What is the Push/Pull/Legs Split Routine?
The push/pull/legs split is a very simple and logical training method in which you split your body up into three parts. And each part is then trained on its own separate day.
In the “push” workout, you train all your upper body pushing muscles, i.e. your chest, shoulders and triceps.
In the “pull” workout, you train all your upper body pulling muscles, i.e. your back and biceps.
And in the “legs” workout, you train your entire lower body, i.e. your quads, hamstrings, calves and abdominals.
These three workouts are then alternated over however many weekly training sessions you choose to do.
So, for instance, if you can only make it to the gym three times per week, you would simply do each workout on its own set day, once each week, e.g. Monday, Wednesday and Friday. However, this is not the best way to do it, as it means that each body part is only being trained once per week, and as I’ve said previously, this is not optimal for muscle growth.
So a better way would be to train four days per week, alternating the workouts over your four training sessions. It doesn’t matter which days you choose, as long as you never train more than two days in a row.
Another method you could use is the rotating five day cycle. With this, each workout is done over a five day period. So that means you would train 2 on, 1 off, 1 on, 1 off, and then repeat. This is probably the best way to do it, as it means that each body part is being trained once every five days – and this is about ideal for the more experienced trainee. But it does mean that your training days are constantly changing, so you need a fairly flexible schedule for this to work.
Why Use a Push/Pull/Legs Split?
The push/pull/legs split is probably the most efficient method of training there is, because all related muscle groups are trained together in the same workout. This means that you get the maximum overlap of the movements being trained, and the muscle groups involved derive the maximum benefit from this overlap.
For example, when you train chest with say, bench press, the front deltoids and the triceps are also heavily involved. And when you train shoulders, the triceps are again worked hard. So it makes sense to train all these body parts together in the same workout, for maximum synergy and effectiveness.
Similarly, when you train your back, your biceps are also worked hard. So again, it makes sense to train these immediately afterwards, so that they can derive the maximum benefit from the additional stimulation.
It also means you get the minimum overlap of movements between workouts, which facilitates better recovery than most other training methods.
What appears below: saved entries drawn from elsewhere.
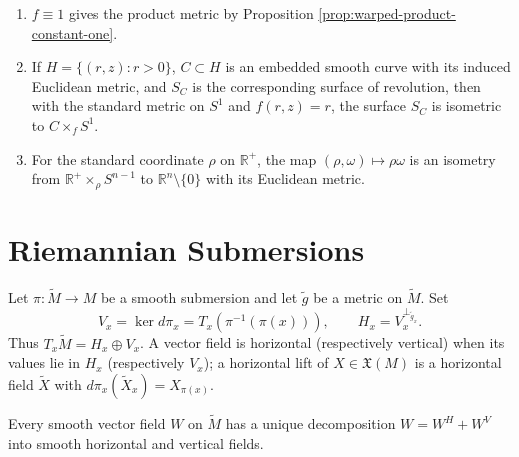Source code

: \begin{example}
\label{ex:warped-products}

\begin{enumerate}
\item[(a)] $f\equiv1$ gives the product metric by Proposition \ref{prop:warped-product-constant-one}.
\item[(b)] If $H=\{(r,z):r>0\}$, $C\subset H$ is an embedded smooth curve
with its induced Euclidean metric, and $S_C$ is the corresponding surface of
revolution, then with the standard metric on $S^1$ and $f(r,z)=r$, the surface
$S_C$ is isometric to $C\times_fS^1$.
\item[(c)] For the standard coordinate $\rho$ on $\mathbb R^+$, the map
$(\rho,\omega)\mapsto\rho\omega$ is an isometry from
$\mathbb R^+\times_\rho S^{n-1}$ to $\mathbb R^n\setminus\{0\}$ with its
Euclidean metric.
\end{enumerate}
\end{example}

\section{Riemannian Submersions}

Let $\pi:\tilde M\to M$ be a smooth submersion and let $\tilde g$ be a metric on $\tilde M$. Set
\[
V_x=\ker d\pi_x=T_x(\pi^{-1}(\pi(x))),\qquad H_x=V_x^{\perp_{\tilde g_x}}.
\]
Thus $T_x\tilde M=H_x\oplus V_x$. A vector field is horizontal (respectively vertical) when its values lie in $H_x$ (respectively $V_x$); a horizontal lift of $X\in\mathfrak X(M)$ is a horizontal field $\tilde X$ with $d\pi_x(\tilde X_x)=X_{\pi(x)}$.

\begin{proposition}
\label{prop:horizontal-vector-field-properties}





Every smooth vector field $W$ on $\tilde M$ has a unique decomposition $W=W^H+W^V$ into smooth horizontal and vertical fields.
\end{proposition}

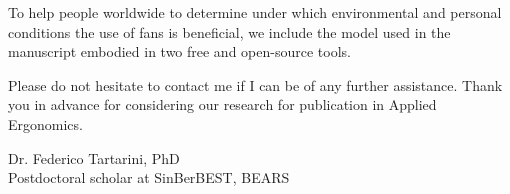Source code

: \documentclass[11pt,a4paper,roman]{moderncv}        %
\begin{document}
To help people worldwide to determine under which environmental and personal conditions the use of fans is beneficial, we include the model used in the manuscript embodied in two free and open-source tools.

Please do not hesitate to contact me if I can be of any further assistance. Thank you in advance for considering our research for publication in Applied Ergonomics.

\bigskip

Dr. Federico Tartarini, PhD\\
Postdoctoral scholar at SinBerBEST, BEARS
\end{document}
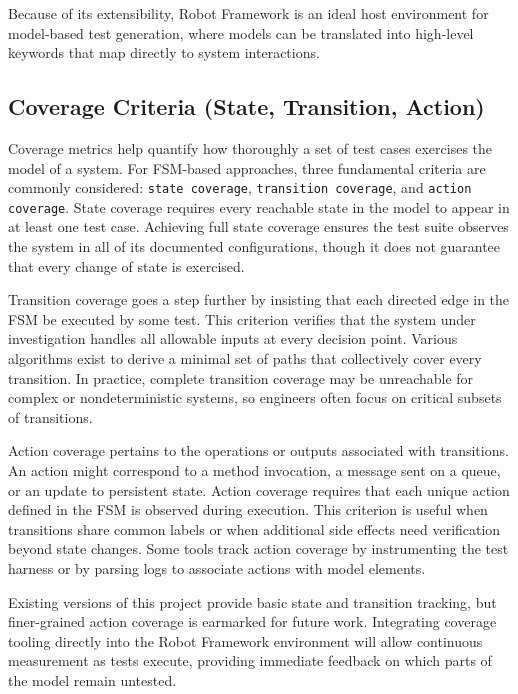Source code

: Because of its extensibility, Robot Framework is an ideal host environment for model-based test
generation, where models can be translated into high-level keywords that map
directly to system interactions.

\subsection{Coverage Criteria (State, Transition, Action)}
Coverage metrics help quantify how thoroughly a set of test cases exercises the
model of a system. For FSM-based approaches, three fundamental criteria are
commonly considered: \texttt{state coverage}, \texttt{transition coverage}, and \texttt{action coverage}.
State coverage requires every reachable state in the model to appear in at least
one test case. Achieving full state coverage ensures the test suite observes the
system in all of its documented configurations, though it does not guarantee
that every change of state is exercised.

Transition coverage goes a step further by insisting that each directed edge in
the FSM be executed by some test. This criterion verifies that the system under
investigation handles all allowable inputs at every decision point. Various
algorithms exist to derive a minimal set of paths that collectively cover every
transition\cite{Binder1999}. In practice, complete transition coverage may be
unreachable for complex or nondeterministic systems, so engineers often focus on
critical subsets of transitions.

Action coverage pertains to the operations or outputs associated with
transitions. An action might correspond to a method invocation, a message sent
on a queue, or an update to persistent state. Action coverage requires that each
unique action defined in the FSM is observed during execution. This criterion is
useful when transitions share common labels or when additional side effects need
verification beyond state changes. Some tools track action coverage by instrumenting
the test harness or by parsing logs to associate actions with model elements.

Existing versions of this project provide basic state and transition tracking,
but finer-grained action coverage is earmarked for future work. Integrating
coverage tooling directly into the Robot Framework environment will allow
continuous measurement as tests execute, providing immediate feedback on which
parts of the model remain untested.

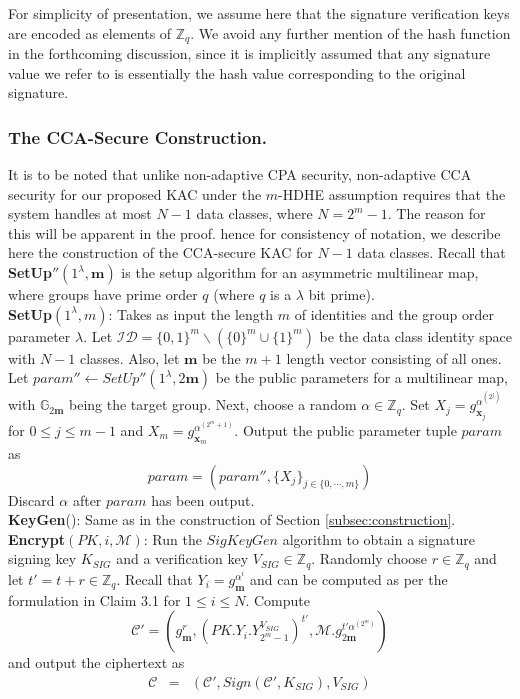 For simplicity of presentation, we assume here that the signature verification keys are encoded as elements of $\mathbb{Z}_q$. We avoid any further mention of the hash function in the forthcoming discussion, since it is implicitly assumed that any signature value we refer to is essentially the hash value corresponding to the original signature.

\subsubsection{The CCA-Secure Construction.}  It is to be noted that unlike non-adaptive CPA security, non-adaptive CCA security for our proposed KAC under the $m$-HDHE assumption requires that the system handles at most $N-1$ data classes, where $N=2^m-1$. The reason for this will be apparent in the proof. hence for consistency of notation, we describe here the construction of the CCA-secure KAC for $N-1$ data classes. Recall that \textbf{SetUp}$''(1^{\lambda},\mathbf{m})$ is the setup algorithm for an asymmetric multilinear map, where groups have prime order $q$ (where $q$ is a $\lambda$ bit prime).\\

\noindent\textbf{SetUp}$(1^{\lambda},m)$: Takes as input the length $m$ of identities and the group order parameter $\lambda$. Let $\mathcal{ID}=\{0,1\}^m\backslash(\{0\}^m\cup\{1\}^m)$ be the data class identity space with $N-1$ classes. Also, let $\mathbf{m}$ be the $m+1$ length vector consisting of all ones. Let $param''\leftarrow SetUp''(1^{\lambda},2\mathbf{m})$ be the public parameters for a multilinear map, with $\mathbb{G}_{2\mathbf{m}}$ being the target group. Next, choose a random $\alpha\in \mathbb{Z}_q$. Set $X_j=g^{\alpha^{(2^j)}}_{\mathbf{x}_j}$ for $0\leq j\leq m-1$ and $X_m=g^{\alpha^{(2^m+1)}}_{\mathbf{x}_m}$. Output the public parameter tuple $param$ as
\begin{equation}
 param = (param'',\{X_j\}_{j\in\{0,\cdots,m\}})\nonumber
\end{equation}
\noindent Discard $\alpha$ after $param$ has been output.\\ 
 
\noindent \textbf{KeyGen}(): Same as in the construction of Section \ref{subsec:construction}.\\
 
\noindent \textbf{Encrypt}$(PK,i,\mathcal{M})$: Run the $SigKeyGen$ algorithm to obtain a signature signing key $K_{SIG}$ and a verification key $V_{SIG} \in \mathbb{Z}_q$. Randomly choose $r\in\mathbb{Z}_q$ and let $t'=t+r \in\mathbb{Z}_q$. Recall that $Y_i=g^{\alpha^i}_{\mathbf{m}}$ and can be computed as per the formulation in Claim 3.1 for $1\leq i\leq N$. Compute 
\begin{equation}
 \mathcal{C}'=(g^r_{\mathbf{m}},(PK.Y_i.Y^{V_{SIG}}_{2^m-1})^{t'},\mathcal{M}.g^{t'\alpha^{(2^m)}}_{2\mathbf{m}})\nonumber
\end{equation} 
\noindent and output the ciphertext as
\begin{eqnarray}
 \mathcal{C}&=&(\mathcal{C}',Sign(\mathcal{C}',K_{SIG}),V_{SIG}) \nonumber
\end{eqnarray} 
 
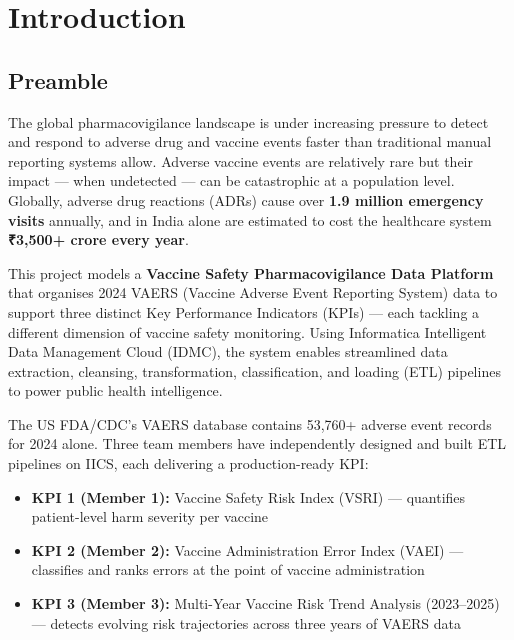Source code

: \documentclass[12pt,a4paper]{report}
\begin{document}
\tableofcontents
\newpage

\chapter{Introduction}

\section{Preamble}

The global pharmacovigilance landscape is under increasing pressure to detect and respond to adverse drug and vaccine events faster than traditional manual reporting systems allow. Adverse vaccine events are relatively rare but their impact — when undetected — can be catastrophic at a population level. Globally, adverse drug reactions (ADRs) cause over \textbf{1.9 million emergency visits} annually, and in India alone are estimated to cost the healthcare system \textbf{₹3,500+ crore every year}.

This project models a \textbf{Vaccine Safety Pharmacovigilance Data Platform} that organises 2024 VAERS (Vaccine Adverse Event Reporting System) data to support three distinct Key Performance Indicators (KPIs) — each tackling a different dimension of vaccine safety monitoring. Using Informatica Intelligent Data Management Cloud (IDMC), the system enables streamlined data extraction, cleansing, transformation, classification, and loading (ETL) pipelines to power public health intelligence.

The US FDA/CDC's VAERS database contains 53,760+ adverse event records for 2024 alone. Three team members have independently designed and built ETL pipelines on IICS, each delivering a production-ready KPI:

\begin{itemize}[leftmargin=*]
  \item \textbf{KPI 1 (Member 1):} Vaccine Safety Risk Index (VSRI) — quantifies patient-level harm severity per vaccine
  \item \textbf{KPI 2 (Member 2):} Vaccine Administration Error Index (VAEI) — classifies and ranks errors at the point of vaccine administration
  \item \textbf{KPI 3 (Member 3):} Multi-Year Vaccine Risk Trend Analysis (2023--2025) — detects evolving risk trajectories across three years of VAERS data
\end{itemize}
\end{document}
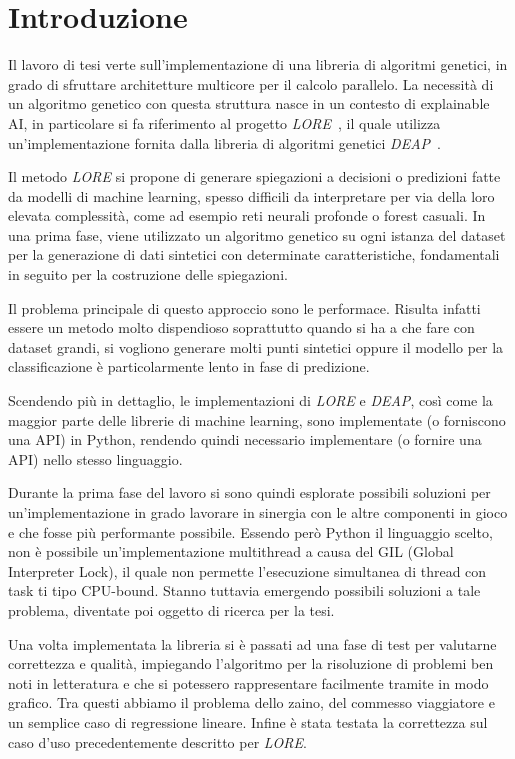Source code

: \chapter*{Introduzione}

Il lavoro di tesi verte sull'implementazione di una libreria di algoritmi
genetici, in grado di sfruttare architetture multicore per il calcolo parallelo.
La necessità di un algoritmo genetico con questa struttura nasce in un contesto
di explainable AI, in particolare si fa riferimento al progetto
\textit{LORE}~\cite{guidotti2018LORE}, il quale utilizza un'implementazione
fornita dalla libreria di algoritmi genetici \textit{DEAP}~\cite{fortin2012DEAP}.

Il metodo \textit{LORE} si propone di generare spiegazioni a decisioni o
predizioni fatte da modelli di machine learning, spesso difficili da
interpretare per via della loro elevata complessità, come ad esempio reti
neurali profonde o forest casuali. In una prima fase, viene utilizzato un
algoritmo genetico su ogni istanza del dataset per la generazione di dati
sintetici con determinate caratteristiche, fondamentali in seguito per la
costruzione delle spiegazioni.

Il problema principale di questo approccio sono le performace. Risulta infatti
essere un metodo molto dispendioso soprattutto quando si ha a che fare con
dataset grandi, si vogliono generare molti punti sintetici oppure il modello
per la classificazione è particolarmente lento in fase di predizione.

Scendendo più in dettaglio, le implementazioni di \textit{LORE} e \textit{DEAP},
così come la maggior parte delle librerie di machine learning, sono
implementate (o forniscono una API) in Python, rendendo quindi necessario
implementare (o fornire una API) nello stesso linguaggio.

Durante la prima fase del lavoro si sono quindi esplorate possibili soluzioni
per un'implementazione in grado lavorare in sinergia con le altre componenti in
gioco e che fosse più performante possibile. Essendo però Python il linguaggio
scelto, non è possibile un'implementazione multithread a causa del GIL (Global
Interpreter Lock), il quale non permette l'esecuzione simultanea di thread con
task ti tipo CPU-bound. Stanno tuttavia emergendo possibili soluzioni a tale
problema, diventate poi oggetto di ricerca per la tesi.

Una volta implementata la libreria si è passati ad una fase di test per
valutarne correttezza e qualità, impiegando l'algoritmo per la risoluzione di
problemi ben noti in letteratura e che si potessero rappresentare facilmente
tramite in modo grafico. Tra questi abbiamo il problema dello zaino, del
commesso viaggiatore e un semplice caso di regressione lineare. Infine è stata
testata la correttezza sul caso d'uso precedentemente descritto per \textit{LORE}.


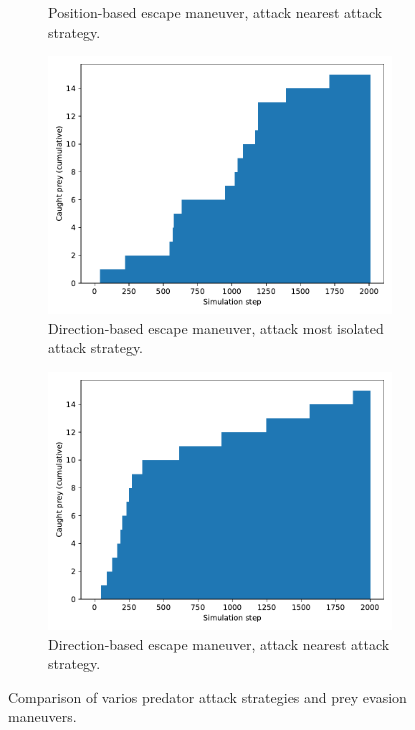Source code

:\documentclass[9pt]{pnas-new}
\begin{document}
\begin{figure}[h]
\begin{subfigure}[t]{0.4\linewidth}
        \caption{Position-based escape maneuver, attack nearest attack strategy.}
    \end{subfigure}
    \hspace{0.02\linewidth} %
    \begin{subfigure}[t]{0.4\linewidth}
        \includegraphics[width=\linewidth]{avoid_direction_attack_peripheral/predator_success_cumulative_2008.pdf}
        \caption{Direction-based escape maneuver, attack most isolated attack strategy.}
    \end{subfigure}%
    \hspace{0.02\linewidth} %
    \begin{subfigure}[t]{0.4\linewidth}
        \includegraphics[width=\linewidth]{avoid_direction_attack_nearest/predator_success_cumulative_2001.pdf}
        \caption{Direction-based escape maneuver, attack nearest attack strategy.}
    \end{subfigure}
    \caption{Comparison of varios predator attack strategies and prey evasion maneuvers.}
	\label{fig:sim_results_01}
\end{figure}
\end{document}
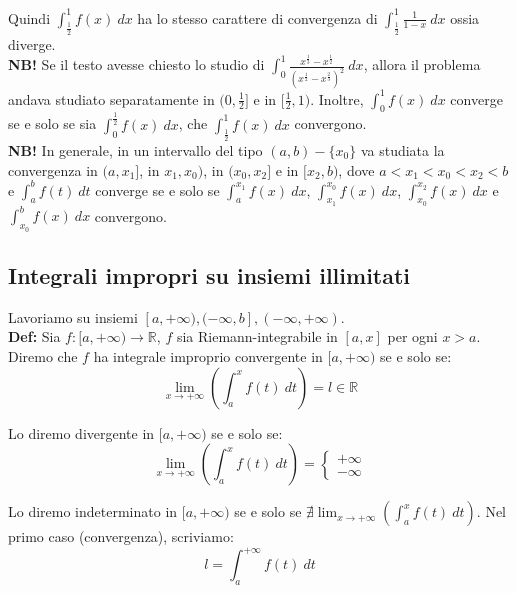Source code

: \documentclass{article}
\begin{document}
\noindent Quindi $\int_\frac{1}{2}^1 f(x) \ dx$ ha lo stesso carattere di convergenza di $\int_\frac{1}{2}^1 \frac{1}{1 - x} \ dx$ ossia diverge.\\

\noindent\textbf{NB!} Se il testo avesse chiesto lo studio di $\int_0^1 \frac{x^{\frac{1}{3}} - x^{\frac{1}{2}}}{(x^{\frac{1}{2}} - x^{\frac{2}{3}})^2} \ dx$, allora il problema andava studiato separatamente in $(0, \frac{1}{2}]$ e in $[\frac{1}{2}, 1)$. Inoltre, $\int_0^1 f(x) \ dx$ converge se e solo se sia $\int_0^\frac{1}{2} f(x) \ dx$, che $\int_\frac{1}{2}^1 f(x) \ dx$ convergono. \\

\noindent\textbf{NB!} In generale, in un intervallo del tipo $(a, b) - \{x_0\}$ va studiata la convergenza in $(a, x_1]$, in $x_1, x_0)$, in $(x_0, x_2]$ e in $[x_2, b)$, dove $a < x_1 < x_0 < x_2 < b$ e $\int_a^b f(t) \ dt$ converge se e solo se $\int_a^{x_1} f(x) \ dx$, $\int_{x_1}^{x_0} f(x) \ dx$, $\int_{x_0}^{x_2} f(x) \ dx$ e $\int_{x_0}^b f(x) \ dx$ convergono.

\subsection{Integrali impropri su insiemi illimitati}
Lavoriamo su insiemi $[a, +\infty), (-\infty, b], (-\infty, +\infty)$. \\

\noindent\textbf{Def:} Sia $f: [a, +\infty) \xrightarrow{} \mathbb{R}$, $f$ sia Riemann-integrabile in $[a, x]$ per ogni $x > a$. Diremo che $f$ ha integrale improprio convergente in $[a, +\infty)$ se e solo se: 
\begin{equation*}
    \lim_{x \to +\infty} \left(\int_a^x f(t) \ dt \right) = l \in \mathbb{R}
\end{equation*}

\noindent Lo diremo divergente in $[a, +\infty)$ se e solo se:
\begin{equation*}
    \lim_{x \to +\infty} \left(\int_a^x f(t) \ dt\right) = \begin{cases}
        +\infty \\ 
        -\infty
    \end{cases}
\end{equation*}

\noindent Lo diremo indeterminato in $[a, +\infty)$ se e solo se $\nexists \lim_{x \to +\infty} (\int_a^x f(t) \ dt)$. Nel primo caso (convergenza), scriviamo: 
\begin{equation*}
    l = \int_a^{+\infty} f(t) \ dt
\end{equation*}
\end{document}
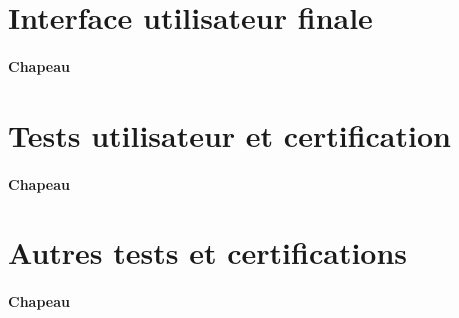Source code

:\section{Interface utilisateur finale} \label{sec:interfaceUtil}

\paragraph{Chapeau}


\section{Tests utilisateur et certification} \label{sec:testsUtil}

\paragraph{Chapeau}


\section{Autres tests et certifications} \label{sec:AutresTestsUtil}

\paragraph{Chapeau}
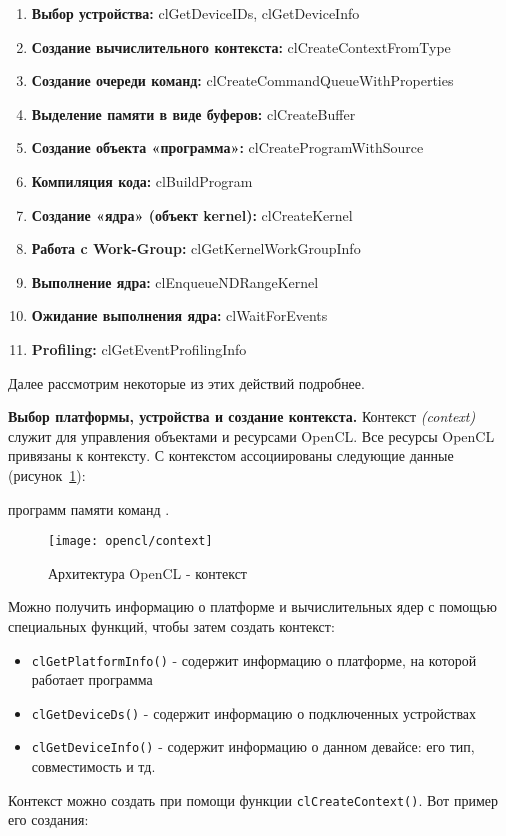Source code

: {\begin{enumerate}
			\item\textbf{Выбор устройства:} clGetDeviceIDs, clGetDeviceInfo
			\item\textbf{Создание вычислительного контекста:} cl\-Create\-Context\-From\-Type
			\item\textbf{Создание очереди команд:} cl\-Create\-Command\-Queue\-With\-Pro\-per\-ties
			\item\textbf{Выделение памяти в виде буферов:} clCreateBuffer
			\item\textbf{Создание объекта «программа»:} clCreateProgramWithSource
			\item\textbf{Компиляция кода:} clBuildProgram
			\item\textbf{Создание «ядра» (объект kernel):} clCreateKernel
			\item\textbf{Работа c Work-Group:} clGetKernelWorkGroupInfo 
			\item\textbf{Выполнение ядра:} clEnqueueNDRangeKernel 
			\item\textbf{Ожидание выполнения ядра:} clWaitForEvents 
			\item\textbf{Profiling:} clGetEventProfilingInfo
		\end{enumerate}
	Далее рассмотрим некоторые из этих действий подробнее.
	\par\textbf{Выбор платформы, устройства и создание контекста.} Контекст \textit{(context)} служит для управления объектами и ресурсами OpenCL. Все ресурсы OpenCL привязаны к контексту. С контекстом ассоциированы следующие данные (рисунок~\ref{OpenCLContext:image}):
		\begin{itemize}
			 программ
			 памяти
			 команд \cite{Bastrakov2011}.
		\end{itemize}
	\begin{figure}[H]
		\texttt{[image: opencl/context]}
		\caption{Архитектура OpenCL - контекст}
		\label{OpenCLContext:image}
	\end{figure}
	Можно получить информацию о платформе и вычислительных ядер с помощью специальных функций, чтобы затем создать контекст:
		\begin{itemize}
			\item\texttt{clGetPlatformInfo()} - содержит информацию о платформе, на которой работает программа
			\item\texttt{clGetDeviceDs()} - содержит информацию о подключенных устройствах
			\item\texttt{clGetDeviceInfo()} - содержит информацию о данном девайсе: его тип, совместимость и тд.
		\end{itemize}
	Контекст можно создать при помощи функции \texttt{clCreateContext()}. Вот пример его создания:

}
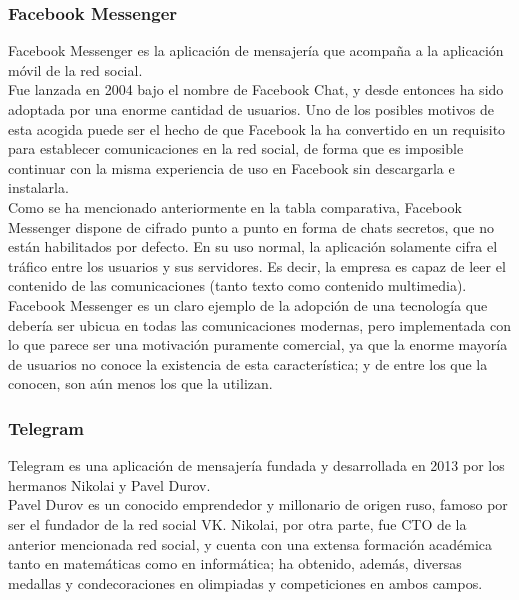 \subsubsection {Facebook Messenger}

Facebook Messenger es la aplicación de mensajería que acompaña a la aplicación móvil de la red social. \\

Fue lanzada en 2004 bajo el nombre de Facebook Chat, y desde entonces ha sido adoptada por una enorme cantidad de usuarios. Uno de los posibles motivos de esta acogida puede ser el hecho de que Facebook la ha convertido en un requisito para establecer comunicaciones en la red social, de forma que es imposible continuar con la misma experiencia de uso en Facebook sin descargarla e instalarla. \\

Como se ha mencionado anteriormente en la tabla comparativa, Facebook Messenger dispone de cifrado punto a punto en forma de chats secretos, que no están habilitados por defecto. En su uso normal, la aplicación solamente cifra el tráfico entre los usuarios y sus servidores. Es decir, la empresa es capaz de leer el contenido de las comunicaciones (tanto texto como contenido multimedia). \\

Facebook Messenger es un claro ejemplo de la adopción de una tecnología que debería ser ubicua en todas las comunicaciones modernas, pero implementada con lo que parece ser una motivación puramente comercial, ya que la enorme mayoría de usuarios no conoce la existencia de esta característica; y de entre los que la conocen, son aún menos los que la utilizan. \cite{FacebookEncrypt} \cite{FacebookHowToEncrypt}

\subsubsection {Telegram}

Telegram es una aplicación de mensajería fundada y desarrollada en 2013 por los hermanos Nikolai y Pavel Durov. \\

Pavel Durov es un conocido emprendedor y millonario de origen ruso, famoso por ser el fundador de la red social VK. Nikolai, por otra parte, fue CTO de la anterior mencionada red social, y cuenta con una extensa formación académica tanto en matemáticas como en informática; ha obtenido, además, diversas medallas y condecoraciones en olimpiadas y competiciones en ambos campos. \\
And the joints are involved differently in each workout too, which reduces joint strain and helps prevent injury. And, in practice, the push/pull/legs split does seem to cause less training injuries than other methods of training.
An Example Workout Routine
Here’s a great example of a push/pull/legs split routine that is well structured, properly balanced, and certain to give you excellent results:
Workout 1 – Push
- Bench Press 3 x 6–8
- Incline Dumbbell Press 3 x 8–10
- Machine Flye 2 x 10–12
- Seated Dumbbell Press 3 x 8–10
- Lateral Raise 2 x 10–12
- Triceps Pressdown 3 x 10–12
Workout 2 – Pull
- Bent-over Row 3 x 6–8
- Pull Ups 3 x 8–10
- Cable Row 2 x 10–12
- Face Pulls 2 x 12–15
- Barbell Curl 3 x 8–10
- Dumbbell Hammer Curl 2 x 10–12
Workout 3 – Legs/Abs
- Squats 3 x 6–8
- Romanian Deadlift 2 x 10–12
- Leg Press 2 x 10–12
- Leg Curl 2 x 10–12
- Calf Raise 3 x 8–10
- Cable Crunch 2 x 12–15
The sets listed are your work sets, but always ensure you warm up properly first, in order to prepare your body for the heavier work, and to help prevent injury. However, another advantage of this split routine is that fewer warm-up sets are required, as training each exercise/body part warms you up for the next.
Who Should Use a Push/Pull/Legs Split?
The push/pull/legs split is ideal for both intermediate and advanced trainees.
More specifically though, if you are just starting out, or you have not had much in the way of results from your efforts so far, you’ll almost certainly do best with a full body workout routine, training three days per week. Stick with that for at least six months – more if you are still progressing well.
Once you hit the intermediate stage, however, you’ll probably find you’ll do better with an upper/lower split routine, training three or four days per week. And this is, in fact, my preferred method of training for most people, most of the time.
But at any time past the beginner stage, you may find the push/pull/legs split suits you better. Or you may wish to alternate an upper/lower split with a push/pull/legs split, in order to derive all the benefits that each method has to offer.
Either way, the push/pull/legs split routine is an extremely effective method of training that is certain to give you exceptional results, provided you combine it with a good muscle-building diet, some proven supplements (not essential, but certainly useful), and sufficient rest and sleep. Best of luck.